192 | 2004/4Reconsidérer la pauvreté ?

« Ne serait-ce pas d’abord la misère qu’il convient d’éradiquer, et pour y parvenir, ne conviendrait-il pas de « réhabiliter » la pauvreté ? C’est ce que se proposait, il y a près de trente ans déjà, Albert Tévoédjrè, dans son livre La pauvreté, richesse des peuples. Et s’il avait raison ? Et si le développement, entendu comme le développement sans limites de la richesse, de l’exploitation des ressources de la planète était un mythe et conduisait à une impasse, faisant passer dans la misère ceux et celles qui hier vivaient dans une pauvreté digne, la misère chassant la pauvreté selon les termes employés par Majid Rahnema ? Sommes-nous alors entrés dans l’ère de l’après-développement dont parle Serge Latouche ? Devons-nous redécouvrir les vertus de la sobriété, de la frugalité, de la maîtrise de la consommation ?

Comment le faire sans reconsidérer, à la suite du père Joseph Wresinski, la pauvreté, non plus comme une tare, mais bien comme un tremplin, un moyen de résistance à la misère, qui, elle, est un enfer.
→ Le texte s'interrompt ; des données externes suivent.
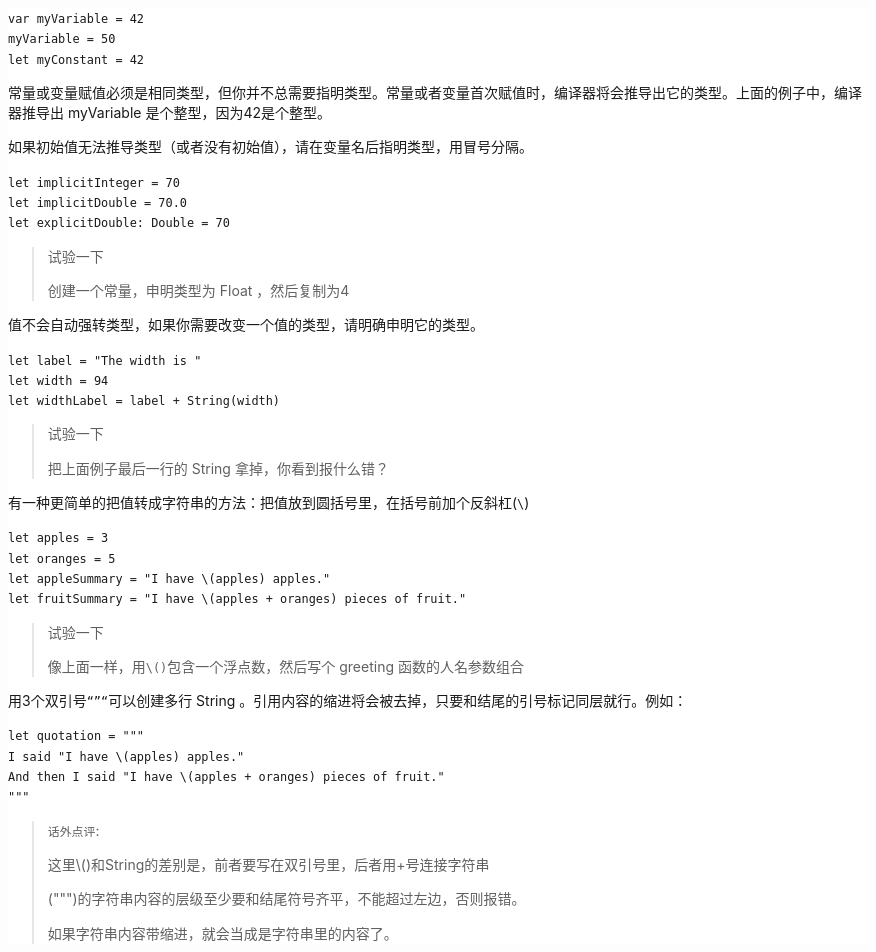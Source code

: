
 ```
var myVariable = 42
myVariable = 50
let myConstant = 42
```

常量或变量赋值必须是相同类型，但你并不总需要指明类型。常量或者变量首次赋值时，编译器将会推导出它的类型。上面的例子中，编译器推导出 myVariable 是个整型，因为42是个整型。

如果初始值无法推导类型（或者没有初始值），请在变量名后指明类型，用冒号分隔。

```
let implicitInteger = 70
let implicitDouble = 70.0
let explicitDouble: Double = 70
```

> 试验一下
> 
> 创建一个常量，申明类型为 Float ，然后复制为4

值不会自动强转类型，如果你需要改变一个值的类型，请明确申明它的类型。

```
let label = "The width is "
let width = 94
let widthLabel = label + String(width)
```

> 试验一下
> 
> 把上面例子最后一行的 String 拿掉，你看到报什么错？

有一种更简单的把值转成字符串的方法：把值放到圆括号里，在括号前加个反斜杠(```\```)

```
let apples = 3
let oranges = 5
let appleSummary = "I have \(apples) apples."
let fruitSummary = "I have \(apples + oranges) pieces of fruit."
```

> 试验一下
> 
> 像上面一样，用```\()```包含一个浮点数，然后写个 greeting 函数的人名参数组合

用3个双引号```“”“```可以创建多行 String 。引用内容的缩进将会被去掉，只要和结尾的引号标记同层就行。例如：

```
let quotation = """
I said "I have \(apples) apples."
And then I said "I have \(apples + oranges) pieces of fruit."
"""
```

>`话外点评`:
> 
> 这里\\()和String的差别是，前者要写在双引号里，后者用+号连接字符串
> 
> (""")的字符串内容的层级至少要和结尾符号齐平，不能超过左边，否则报错。
> 
> 如果字符串内容带缩进，就会当成是字符串里的内容了。
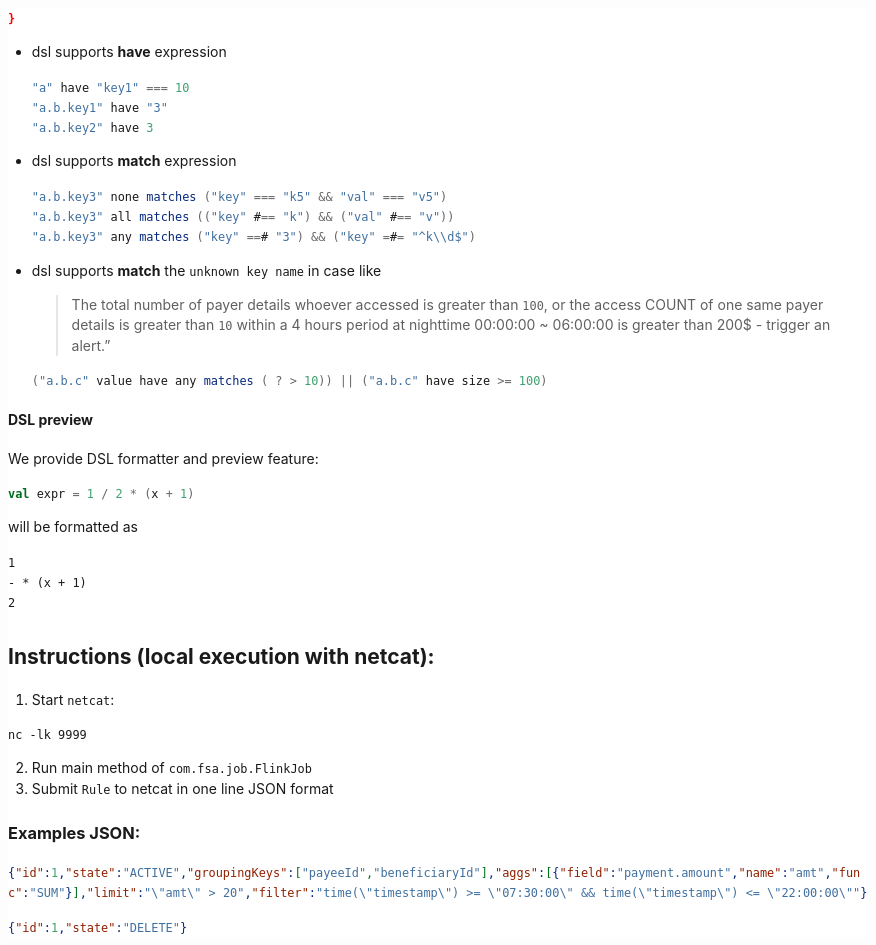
   ```json
  }
  ```
  
  - dsl supports **have** expression
    ```scala
    "a" have "key1" === 10
    "a.b.key1" have "3"
    "a.b.key2" have 3
    ```
  - dsl supports **match** expression
    ```scala
    "a.b.key3" none matches ("key" === "k5" && "val" === "v5")
    "a.b.key3" all matches (("key" #== "k") && ("val" #== "v"))
    "a.b.key3" any matches ("key" ==# "3") && ("key" =#= "^k\\d$")
    ```
  - dsl supports **match** the `unknown key name` in case like
    > The total number of payer details whoever accessed is greater than `100`, or the access COUNT of 
    > one same payer details is greater than `10` within a 4 hours period at nighttime 00:00:00 ~ 06:00:00
    > is greater than 200$ - trigger an alert.”
    
    ```scala
    ("a.b.c" value have any matches ( ? > 10)) || ("a.b.c" have size >= 100)
    ```

#### DSL preview

We provide DSL formatter and preview feature:
```scala
val expr = 1 / 2 * (x + 1)
```

will be formatted as
```
1
- * (x + 1)
2
```

## Instructions (local execution with netcat):

1. Start `netcat`:
```
nc -lk 9999
```
2. Run main method of `com.fsa.job.FlinkJob`
3. Submit `Rule` to netcat in one line JSON format

### Examples JSON:

```json
{"id":1,"state":"ACTIVE","groupingKeys":["payeeId","beneficiaryId"],"aggs":[{"field":"payment.amount","name":"amt","func":"SUM"}],"limit":"\"amt\" > 20","filter":"time(\"timestamp\") >= \"07:30:00\" && time(\"timestamp\") <= \"22:00:00\""}
```
```json
{"id":1,"state":"DELETE"}
```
Mais comment reconsidérer la pauvreté sans faire de même avec la richesse, comme nous y invite Patrick Viveret ? N’est-ce pas, au bout du compte, une révolution culturelle et spirituelle que nous devons accomplir pour arriver à penser autrement développement, pauvreté et misère ? Penser autrement, en apprenant des plus humiliés, en écoutant leur souffrance, en nous laissant atteindre ».